After a few straight weeks of overcast skies and ice fog, and two failed attempts to go flying, I finally shoveled out the Cessna and got back in the sky.
As I often do, I headed towards the Chugach Mountains, which are my favorite aerial subjects around Anchorage. With so many valleys to explore, it’s simply a matter of picking a direction and chasing what seems to be the best light.
I started by heading north and climbing along the west side of Pioneer Peak, which sits near the head of the Knik River Valley. Looking north, I saw a thin layer of clouds hanging over the valley at about 6,000 feet, partially obscuring the lower regions of the mountains that lay to the east.
The tops of the taller peaks poked up through the clouds, like islands hovering above a sea of fog. As I crossed the flanks of Pioneer’s southeast ridge, I caught the full view of this cloud layer which now hung over the entire Knik valley. Scores of high peaks stood isolated in this mystical alpine ocean, their tops being lit by the increasingly warm light of the dropping sun.
I’ve flow over this area countless times in all seasons, during every month of the year, but I’d never seen it like this before. It was like some magical, otherworldly place where I’d never been. I felt as if I was flying in a whole new place.
Looking down, I could barely see the Knik river or glacier; aside from a few small holes, I was completely isolated on top of the cloud layer.
Keeping my eyes open for a good vantage point to capture this impressive scene, I was drawn to Peak 8675 and its rugged massif of neighboring summits. A few miles to the southwest, I saw a second set of isolated peaks sticking up through the clouds as well.
Although not nearly as high, I felt they would contrast nicely against the taller, more forbidding mountains in the background. Starting with the XF90mm f/2 lens, I flew alongside the closer ridge, opened the window and shot a series of frames lining up the two sets of peaks.
The -10 degree air quickly pulled all the warmth out of my hands and fingers, even through my thick gloves. Although I’m well practiced with this kind of shooting, it’s still a shock on these very cold days. It becomes a constant battle of getting good shots and fighting the pain of freezing digits.
Reaching into my pocket, I opened a pair of hand warmer packs and stuck them into my gloves. That would help, but at these temps, it isn’t a magic solution. Like I said, it helps. Huge mittens would be warmer, but that would make it really difficult to handle the camera.

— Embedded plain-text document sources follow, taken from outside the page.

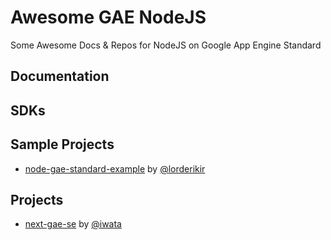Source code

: # Awesome GAE NodeJS
Some Awesome Docs & Repos for NodeJS on Google App Engine Standard

## Documentation

## SDKs

## Sample Projects
- [node-gae-standard-example](https://github.com/lorderikir/node-gae-standard-example) by [@lorderikir](https://github.com/lorderikir)

## Projects
- [next-gae-se](https://github.com/iwata/nuxt-gae-se) by [@iwata](https://github.com/iwata)
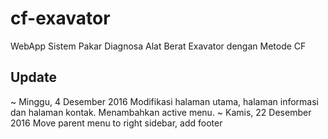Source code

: # cf-exavator
WebApp Sistem Pakar Diagnosa Alat Berat Exavator dengan Metode CF

## Update
~ Minggu, 4 Desember 2016
Modifikasi halaman utama, halaman informasi dan halaman kontak. Menambahkan active menu.
~ Kamis, 22 Desember 2016
Move parent menu to right sidebar, add footer
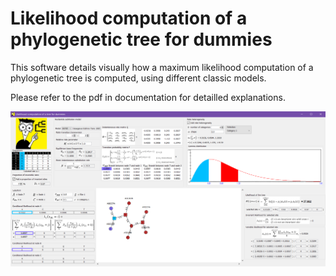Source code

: # Likelihood computation of a phylogenetic tree for dummies
This software details visually how a maximum likelihood computation of a phylogenetic tree is computed, using different classic models.

Please refer to the pdf in documentation for detailled explanations.

![screenshot](./documentation/screenshot_1.png)
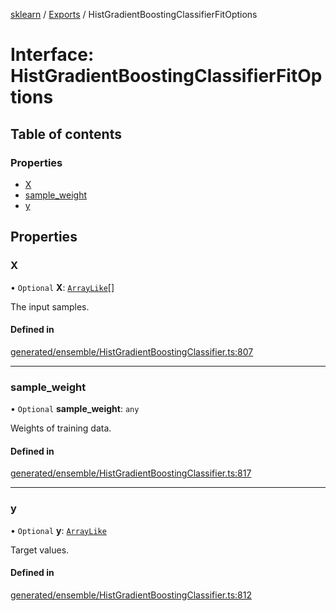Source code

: [sklearn](../readme.md) / [Exports](../modules.md) / HistGradientBoostingClassifierFitOptions

# Interface: HistGradientBoostingClassifierFitOptions

## Table of contents

### Properties

- [X](HistGradientBoostingClassifierFitOptions.md#x)
- [sample\_weight](HistGradientBoostingClassifierFitOptions.md#sample_weight)
- [y](HistGradientBoostingClassifierFitOptions.md#y)

## Properties

### X

• `Optional` **X**: [`ArrayLike`](../modules.md#arraylike)[]

The input samples.

#### Defined in

[generated/ensemble/HistGradientBoostingClassifier.ts:807](https://github.com/transitive-bullshit/scikit-learn-ts/blob/367336a/packages/sklearn/src/generated/ensemble/HistGradientBoostingClassifier.ts#L807)

___

### sample\_weight

• `Optional` **sample\_weight**: `any`

Weights of training data.

#### Defined in

[generated/ensemble/HistGradientBoostingClassifier.ts:817](https://github.com/transitive-bullshit/scikit-learn-ts/blob/367336a/packages/sklearn/src/generated/ensemble/HistGradientBoostingClassifier.ts#L817)

___

### y

• `Optional` **y**: [`ArrayLike`](../modules.md#arraylike)

Target values.

#### Defined in

[generated/ensemble/HistGradientBoostingClassifier.ts:812](https://github.com/transitive-bullshit/scikit-learn-ts/blob/367336a/packages/sklearn/src/generated/ensemble/HistGradientBoostingClassifier.ts#L812)
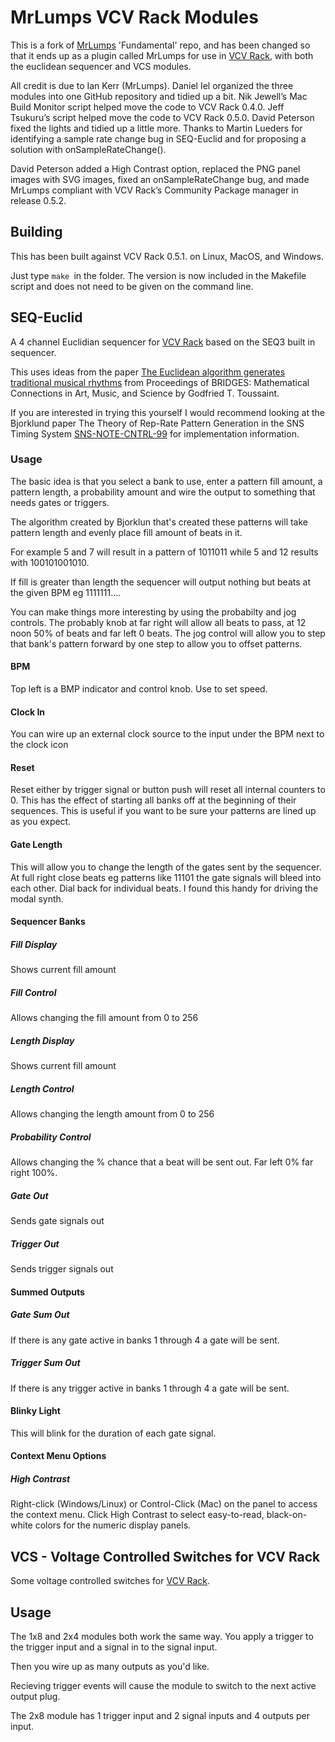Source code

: MrLumps VCV Rack Modules
========================

This is a fork of [MrLumps](https://github.com/MrLumps) 'Fundamental' repo, and
has been changed so that it ends up as a plugin called MrLumps for use in [VCV
Rack](vcvrack.com), with both the euclidean sequencer and VCS modules.

All credit is due to Ian Kerr (MrLumps). Daniel Iel organized the three modules
into one GitHub repository and tidied up a bit. Nik Jewell’s Mac Build Monitor
script helped move the code to VCV Rack 0.4.0. Jeff Tsukuru’s script helped move
the code to VCV Rack 0.5.0. David Peterson fixed the lights and tidied up a
little more. Thanks to Martin Lueders for identifying a sample rate change bug
in SEQ-Euclid and for proposing a solution with onSampleRateChange().

David Peterson added a High Contrast option, replaced the PNG panel images with
SVG images, fixed an onSampleRateChange bug, and made MrLumps compliant with VCV
Rack’s Community Package manager in release 0.5.2.

Building
--------

This has been built against VCV Rack 0.5.1. on Linux, MacOS, and Windows.

Just type `make `in the folder. The version is now included in the Makefile
script and does not need to be given on the command line.

SEQ-Euclid
----------

A 4 channel Euclidian sequencer for [VCV Rack](vcvrack.com) based on the SEQ3
built in sequencer.

This uses ideas from the paper [The Euclidean algorithm generates traditional
musical rhythms](http://cgm.cs.mcgill.ca/~godfried/rhythm-and-mathematics.html)
from Proceedings of BRIDGES: Mathematical Connections in Art, Music, and Science
by Godfried T. Toussaint.

If you are interested in trying this yourself I would recommend looking at the
Bjorklund paper The Theory of Rep-Rate Pattern Generation in the SNS Timing
System
[SNS-NOTE-CNTRL-99](https://www.google.ca/url?sa=t&rct=j&q=&esrc=s&source=web&cd=1&cad=rja&uact=8&ved=0ahUKEwjnms7w0vPWAhWlx4MKHafnCJQQFggpMAA&url=https%3A%2F%2Fpdfs.semanticscholar.org%2Fc652%2Fd0a32895afc5d50b6527447824c31a553659.pdf&usg=AOvVaw1CzsXZMPaPY938Z1PG5zBC)
for implementation information.

### Usage

The basic idea is that you select a bank to use, enter a pattern fill amount, a
pattern length, a probability amount and wire the output to something that needs
gates or triggers.

The algorithm created by Bjorklun that's created these patterns will take
pattern length and evenly place fill amount of beats in it.

For example 5 and 7 will result in a pattern of 1011011 while 5 and 12 results
with 100101001010.

If fill is greater than length the sequencer will output nothing but beats at
the given BPM eg 1111111....

You can make things more interesting by using the probabilty and jog controls.
The probably knob at far right will allow all beats to pass, at 12 noon 50% of
beats and far left 0 beats. The jog control will allow you to step that bank's
pattern forward by one step to allow you to offset patterns.

#### BPM

Top left is a BMP indicator and control knob. Use to set speed.

#### Clock In

You can wire up an external clock source to the input under the BPM next to the
clock icon

#### Reset

Reset either by trigger signal or button push will reset all internal counters
to 0. This has the effect of starting all banks off at the beginning of their
sequences. This is useful if you want to be sure your patterns are lined up as
you expect.

#### Gate Length

This will allow you to change the length of the gates sent by the sequencer. At
full right close beats eg patterns like 11101 the gate signals will bleed into
each other. Dial back for individual beats. I found this handy for driving the
modal synth.

#### Sequencer Banks

##### Fill Display

Shows current fill amount

##### Fill Control

Allows changing the fill amount from 0 to 256

##### Length Display

Shows current fill amount

##### Length Control

Allows changing the length amount from 0 to 256

##### Probability Control

Allows changing the % chance that a beat will be sent out. Far left 0% far right
100%.

##### Gate Out

Sends gate signals out

##### Trigger Out

Sends trigger signals out

#### Summed Outputs

##### Gate Sum Out

If there is any gate active in banks 1 through 4 a gate will be sent.

##### Trigger Sum Out

If there is any trigger active in banks 1 through 4 a gate will be sent.

#### Blinky Light

This will blink for the duration of each gate signal.

#### Context Menu Options

##### High Contrast

Right-click (Windows/Linux) or Control-Click (Mac) on the panel to access the
context menu. Click High Contrast to select easy-to-read, black-on-white colors
for the numeric display panels.

VCS - Voltage Controlled Switches for VCV Rack
----------------------------------------------

Some voltage controlled switches for [VCV Rack](vcvrack.com).

Usage
-----

The 1x8 and 2x4 modules both work the same way. You apply a trigger to the
trigger input and a signal in to the signal input.

Then you wire up as many outputs as you'd like.

Recieving trigger events will cause the module to switch to the next active
output plug.

The 2x8 module has 1 trigger input and 2 signal inputs and 4 outputs per input.

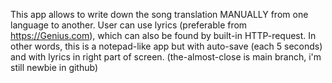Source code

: This app allows to write down the song translation MANUALLY from one language to another.
User can use lyrics (preferable from https://Genius.com), which can also be found by built-in HTTP-request.
In other words, this is a notepad-like app but with auto-save (each 5 seconds) and with lyrics in right part of screen.
(the-almost-close is main branch, i'm still newbie in github)
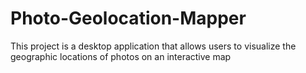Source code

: # Photo-Geolocation-Mapper
This project is a desktop application that allows users to visualize the geographic locations of photos on an interactive map
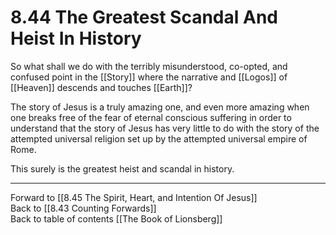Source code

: # 8.44 The Greatest Scandal And Heist In History

So what shall we do with the terribly misunderstood, co-opted, and confused point in the [[Story]] where the narrative and [[Logos]] of [[Heaven]] descends and touches [[Earth]]?

The story of Jesus is a truly amazing one, and even more amazing when one breaks free of the fear of eternal conscious suffering in order to understand that the story of Jesus has very little to do with the story of the attempted universal religion set up by the attempted universal empire of Rome.

This surely is the greatest heist and scandal in history.

___

Forward to [[8.45 The Spirit, Heart, and Intention Of Jesus]]  
Back to [[8.43 Counting Forwards]]           
Back to table of contents [[The Book of Lionsberg]]  

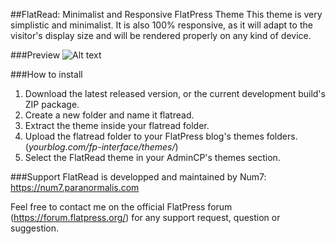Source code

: ##FlatRead: Minimalist and Responsive FlatPress Theme
This theme is very simplistic and minimalist. It is also 100% responsive, as it will adapt to the visitor's display size and will be rendered properly on any kind of device. 

###Preview
![Alt text](http://img.marcthibeault.com/misc/FlatRead.png "Optional title")

###How to install
1. Download the latest released version, or the current development build's ZIP package. 
2. Create a new folder and name it flatread. 
3. Extract the theme inside your flatread folder. 
4. Upload the flatread folder to your FlatPress blog's themes folders. (*yourblog.com/fp-interface/themes/*)
5. Select the FlatRead theme in your AdminCP's themes section. 

###Support
FlatRead is developped and maintained by Num7: https://num7.paranormalis.com

Feel free to contact me on the official FlatPress forum (https://forum.flatpress.org/) for any support request, question or suggestion. 
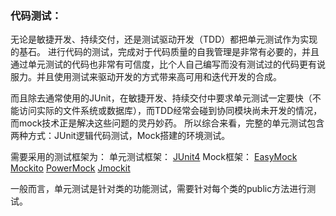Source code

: ### 代码测试：
无论是敏捷开发、持续交付，还是测试驱动开发（TDD）都把单元测试作为实现的基石。
进行代码的测试，完成对于代码质量的自我管理是非常有必要的，并且通过单元测试的代码也非常有可信度，比个人自己编写而没有测试过的代码更有说服力。并且使用测试来驱动开发的方式带来高可用和迭代开发的合成。

而且除去通常使用的JUnit，在敏捷开发、持续交付中要求单元测试一定要快（不能访问实际的文件系统或数据库），而TDD经常会碰到协同模块尚未开发的情况，而mock技术正是解决这些问题的灵丹妙药。
所以综合来看，完整的单元测试包含两种方式：JUnit逻辑代码测试，Mock搭建的环境测试。

需要采用的测试框架为：
单元测试框架：
[JUnit4](http://junit.org/junit4/)
Mock框架：
[EasyMock](http://easymock.org/)
[Mockito](http://site.mockito.org/)
[PowerMock](https://github.com/powermock/powermock)
[Jmockit](http://jmockit.org/)

一般而言，单元测试是针对类的功能测试，需要针对每个类的public方法进行测试。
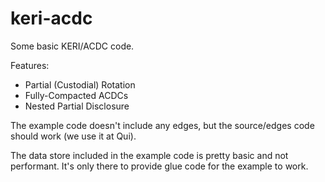 # keri-acdc

Some basic KERI/ACDC code.

Features:
- Partial (Custodial) Rotation
- Fully-Compacted ACDCs
- Nested Partial Disclosure

The example code doesn't include any edges, but the source/edges code should work (we use it at
Qui).

The data store included in the example code is pretty basic and not performant. It's only there
to provide glue code for the example to work.
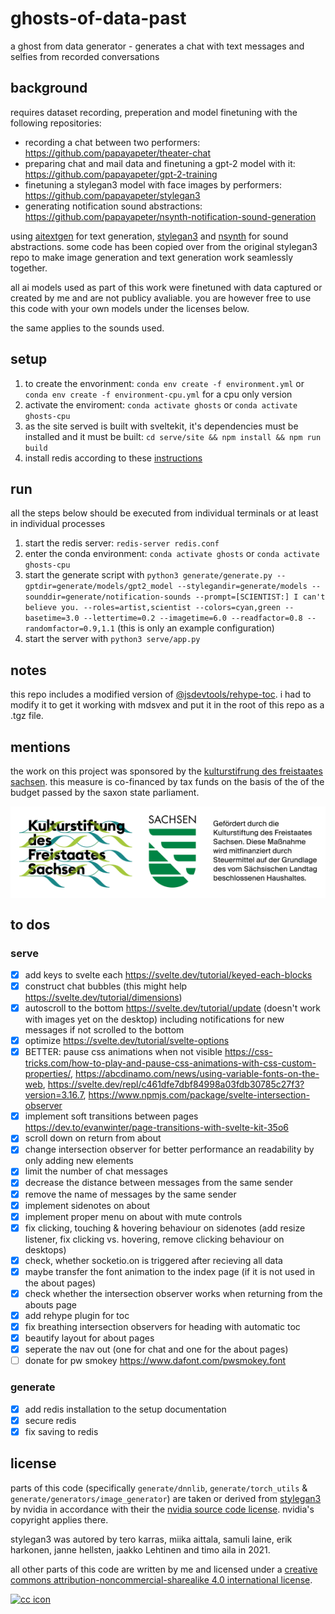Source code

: # ghosts-of-data-past

a ghost from data generator - generates a chat with text messages and selfies from recorded conversations

## background

requires dataset recording, preperation and model finetuning with the following repositories:

- recording a chat between two performers: https://github.com/papayapeter/theater-chat
- preparing chat and mail data and finetuning a gpt-2 model with it: https://github.com/papayapeter/gpt-2-training
- finetuning a stylegan3 model with face images by performers: https://github.com/papayapeter/stylegan3
- generating notification sound abstractions: https://github.com/papayapeter/nsynth-notification-sound-generation

using [aitextgen](https://github.com/minimaxir/aitextgen) for text generation, [stylegan3](https://github.com/NVlabs/stylegan3) and [nsynth](https://github.com/magenta/magenta/tree/main/magenta/models/nsynth) for sound abstractions. some code has been copied over from the original stylegan3 repo to make image generation and text generation work seamlessly together.

all ai models used as part of this work were finetuned with data captured or created by me and are not publicy avaliable. you are however free to use this code with your own models under the licenses below.

the same applies to the sounds used.

## setup

1. to create the envorinment: `conda env create -f environment.yml` or `conda env create -f environment-cpu.yml` for a cpu only version
2. activate the enviroment: `conda activate ghosts` or `conda activate ghosts-cpu`
3. as the site served is built with sveltekit, it's dependencies must be installed and it must be built: `cd serve/site && npm install && npm run build`
4. install redis according to these [instructions](https://redis.io/docs/getting-started/installation/install-redis-on-linux/)

## run

all the steps below should be executed from individual terminals or at least in individual processes

1. start the redis server: `redis-server redis.conf`
2. enter the conda environment: `conda activate ghosts` or `conda activate ghosts-cpu`
3. start the generate script with `python3 generate/generate.py --gptdir=generate/models/gpt2_model --stylegandir=generate/models --sounddir=generate/notification-sounds --prompt=[SCIENTIST:] I can't believe you. --roles=artist,scientist --colors=cyan,green --basetime=3.0 --lettertime=0.2 --imagetime=6.0 --readfactor=0.8 --randomfactor=0.9,1.1` (this is only an example configuration)
4. start the server with `python3 serve/app.py`

## notes

this repo includes a modified version of [@jsdevtools/rehype-toc](https://github.com/JS-DevTools/rehype-toc). i had to modify it to get it working with mdsvex and put it in the root of this repo as a .tgz file.

## mentions

the work on this project was sponsored by the [kulturstifrung des freistaates sachsen](https://kdfs.de). this measure is co-financed by tax funds on the basis of the of the budget passed by the saxon state parliament.

<div style="padding: 1em; background-color: white; max-width: 600px; margin: 1em 0 2em">
    <img src="doc/KDFS_Logo%2BWappen%2BText_2020_RGB.png" alt="kdfs logo">
</div>

## to dos

### serve

- [x] add keys to svelte each https://svelte.dev/tutorial/keyed-each-blocks
- [x] construct chat bubbles (this might help https://svelte.dev/tutorial/dimensions)
- [x] autoscroll to the bottom https://svelte.dev/tutorial/update (doesn't work with images yet on the desktop) including notifications for new messages if not scrolled to the bottom
- [x] optimize https://svelte.dev/tutorial/svelte-options
- [x] BETTER: pause css animations when not visible https://css-tricks.com/how-to-play-and-pause-css-animations-with-css-custom-properties/, https://abcdinamo.com/news/using-variable-fonts-on-the-web, https://svelte.dev/repl/c461dfe7dbf84998a03fdb30785c27f3?version=3.16.7, https://www.npmjs.com/package/svelte-intersection-observer
- [x] implement soft transitions between pages https://dev.to/evanwinter/page-transitions-with-svelte-kit-35o6
- [x] scroll down on return from about
- [x] change intersection observer for better performance an readability by only adding new elements
- [x] limit the number of chat messages
- [x] decrease the distance between messages from the same sender
- [x] remove the name of messages by the same sender
- [x] implement sidenotes on about
- [x] implement proper menu on about with mute controls
- [x] fix clicking, touching & hovering behaviour on sidenotes (add resize listener, fix clicking vs. hovering, remove clicking behaviour on desktops)
- [x] check, whether socketio.on is triggered after recieving all data
- [x] maybe transfer the font animation to the index page (if it is not used in the about pages)
- [x] check whether the intersection observer works when returning from the abouts page
- [x] add rehype plugin for toc
- [x] fix breathing intersection observers for heading with automatic toc
- [x] beautify layout for about pages
- [x] seperate the nav out (one for chat and one for the about pages)
- [ ] donate for pw smokey https://www.dafont.com/pwsmokey.font

### generate

- [x] add redis installation to the setup documentation
- [x] secure redis
- [x] fix saving to redis

## license

parts of this code (specifically `generate/dnnlib`, `generate/torch_utils` & `generate/generators/image_generator`) are taken or derived from [stylegan3](https://github.com/NVlabs/stylegan3) by nvidia in accordance with their the [nvidia source code license](https://github.com/NVlabs/stylegan3/blob/main/LICENSE.txt). nvidia's copyright applies there.

stylegan3 was autored by tero karras, miika aittala, samuli laine, erik harkonen, janne hellsten, jaakko Lehtinen and timo aila in 2021.

all other parts of this code are written by me and licensed under a [creative commons attribution-noncommercial-sharealike 4.0 international license](http://creativecommons.org/licenses/by-nc-sa/4.0/).

[![cc icon](https://i.creativecommons.org/l/by-nc-sa/4.0/88x31.png)](http://creativecommons.org/licenses/by-nc-sa/4.0/)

I really liked the juxtaposition of the two sets of peaks. My favorite is the lead-off shot at the top of the post. However, there was something intriguing about this smaller island, so I flew a full circle around it, shooting 22 frames from different vantage points.
I loved the way the warming light on the snow contrasts with the deep blue of the shadows. The Velvia color palette portrays this so well; it’s a look I’m endlessly fascinated with. As my vantage point shifted to straight west, the clouds became a heavy blanket of gold against that last summit in the line.
After my pass, I pulled the window closed, rubbed my hands together and turned the plane south. The good light was only just beginning and I continued to shoot more aerials for the next 45 minutes as the colors turned to bright pink.